[Opening Provided information section]

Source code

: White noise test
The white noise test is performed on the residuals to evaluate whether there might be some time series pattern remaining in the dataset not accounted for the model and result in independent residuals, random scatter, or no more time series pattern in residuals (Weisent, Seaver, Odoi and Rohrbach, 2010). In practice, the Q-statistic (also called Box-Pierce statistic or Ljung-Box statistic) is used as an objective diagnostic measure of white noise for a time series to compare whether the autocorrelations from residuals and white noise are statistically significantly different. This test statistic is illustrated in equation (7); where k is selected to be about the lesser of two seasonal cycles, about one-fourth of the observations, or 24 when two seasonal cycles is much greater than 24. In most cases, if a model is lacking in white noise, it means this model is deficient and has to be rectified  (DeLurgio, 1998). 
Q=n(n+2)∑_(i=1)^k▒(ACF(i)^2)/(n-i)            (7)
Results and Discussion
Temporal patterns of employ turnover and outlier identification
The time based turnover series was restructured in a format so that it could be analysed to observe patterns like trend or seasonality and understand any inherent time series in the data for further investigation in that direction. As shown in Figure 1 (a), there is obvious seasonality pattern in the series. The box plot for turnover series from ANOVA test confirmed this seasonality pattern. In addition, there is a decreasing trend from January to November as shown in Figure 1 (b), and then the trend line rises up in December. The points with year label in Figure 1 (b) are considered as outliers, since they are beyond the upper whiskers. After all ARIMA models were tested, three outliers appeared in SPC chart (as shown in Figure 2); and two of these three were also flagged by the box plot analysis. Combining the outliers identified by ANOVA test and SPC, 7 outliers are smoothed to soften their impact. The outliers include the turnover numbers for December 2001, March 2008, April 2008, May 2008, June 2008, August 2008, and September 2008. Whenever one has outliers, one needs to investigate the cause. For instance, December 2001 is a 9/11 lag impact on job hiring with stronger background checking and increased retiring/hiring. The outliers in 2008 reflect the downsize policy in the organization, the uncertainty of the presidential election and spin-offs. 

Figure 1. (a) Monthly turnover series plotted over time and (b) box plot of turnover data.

[Closing Provided information section]

__Required action__: The answer must consist of every line in the records above that contains the word "Figure".

__Response area__:
The time based turnover series was restructured in a format so that it could be analysed to observe patterns like trend or seasonality and understand any inherent time series in the data for further investigation in that direction. As shown in Figure 1 (a), there is obvious seasonality pattern in the series. The box plot for turnover series from ANOVA test confirmed this seasonality pattern. In addition, there is a decreasing trend from January to November as shown in Figure 1 (b), and then the trend line rises up in December. The points with year label in Figure 1 (b) are considered as outliers, since they are beyond the upper whiskers. After all ARIMA models were tested, three outliers appeared in SPC chart (as shown in Figure 2); and two of these three were also flagged by the box plot analysis. Combining the outliers identified by ANOVA test and SPC, 7 outliers are smoothed to soften their impact. The outliers include the turnover numbers for December 2001, March 2008, April 2008, May 2008, June 2008, August 2008, and September 2008. Whenever one has outliers, one needs to investigate the cause. For instance, December 2001 is a 9/11 lag impact on job hiring with stronger background checking and increased retiring/hiring. The outliers in 2008 reflect the downsize policy in the organization, the uncertainty of the presidential election and spin-offs. 
Figure 1. (a) Monthly turnover series plotted over time and (b) box plot of turnover data.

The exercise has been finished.